A nova Lei preconiza que as medidas adicionais do PGR fiquem por conta do contratante. Interessante que há esse respaldo na Lei, sobre o custo adicional, regulando essa relação comercial entre embarcador e transportador. Se para transportar uma carga, são necessários os itens X, Y e Z, o que o PGR da transportadora não prevê, as medidas adicionais ficarão a cargo do contratante.
A Lei traz mais segurança para efetuar esta cobrança ao cliente. Isso foi espetacular, porque não existia.
Que mensagem gostaria de deixar para os nossos leitores?

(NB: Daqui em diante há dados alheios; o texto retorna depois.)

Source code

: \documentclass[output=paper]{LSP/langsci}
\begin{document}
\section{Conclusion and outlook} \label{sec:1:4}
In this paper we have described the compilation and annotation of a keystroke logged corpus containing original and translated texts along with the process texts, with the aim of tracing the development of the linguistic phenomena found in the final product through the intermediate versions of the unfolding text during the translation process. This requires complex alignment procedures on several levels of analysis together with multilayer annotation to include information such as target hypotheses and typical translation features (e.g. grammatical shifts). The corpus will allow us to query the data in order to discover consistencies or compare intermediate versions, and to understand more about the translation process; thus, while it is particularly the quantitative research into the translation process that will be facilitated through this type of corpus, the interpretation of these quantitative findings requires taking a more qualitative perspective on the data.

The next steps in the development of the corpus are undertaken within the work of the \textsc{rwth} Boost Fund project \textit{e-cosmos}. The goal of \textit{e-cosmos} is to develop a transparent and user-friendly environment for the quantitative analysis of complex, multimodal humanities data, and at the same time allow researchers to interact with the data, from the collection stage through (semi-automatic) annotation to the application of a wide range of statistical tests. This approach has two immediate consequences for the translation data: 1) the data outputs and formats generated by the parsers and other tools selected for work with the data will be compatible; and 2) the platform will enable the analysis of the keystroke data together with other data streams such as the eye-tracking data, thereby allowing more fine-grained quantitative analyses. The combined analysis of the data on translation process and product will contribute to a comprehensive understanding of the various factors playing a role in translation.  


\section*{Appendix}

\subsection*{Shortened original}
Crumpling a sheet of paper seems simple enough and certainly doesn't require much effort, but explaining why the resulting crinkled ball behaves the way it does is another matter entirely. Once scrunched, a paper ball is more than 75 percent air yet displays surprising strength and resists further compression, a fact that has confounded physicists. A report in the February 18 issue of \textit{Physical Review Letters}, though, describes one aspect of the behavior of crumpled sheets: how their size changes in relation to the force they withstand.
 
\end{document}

A mensagem é que participem das entidades para melhorarem o ambiente de negócios do setor. Nós percebemos como as operações no transporte já tem se aperfeiçoado ao longo do tempo. É lógico que as adversidades também são constantes e aparecem por todo a parte, impostas às vezes pelo governo, em outros momentos, pelo judiciário.
Só que para todas elas, são as entidades de classe que se mobilizam para enfrentar os desafios. Então, novamente faço o convite: participem das entidades, das reuniões, palestras, seminários e fóruns que elas promovem. Venham mais nos sindicatos, federações e associações. Juntos somos mais fortes e podemos nos defender de eventuais dificuldades, que surgem no dia a dia, e até tiram o nosso sono. Estamos aqui para nos unirmos e contribuir para um setor melhor.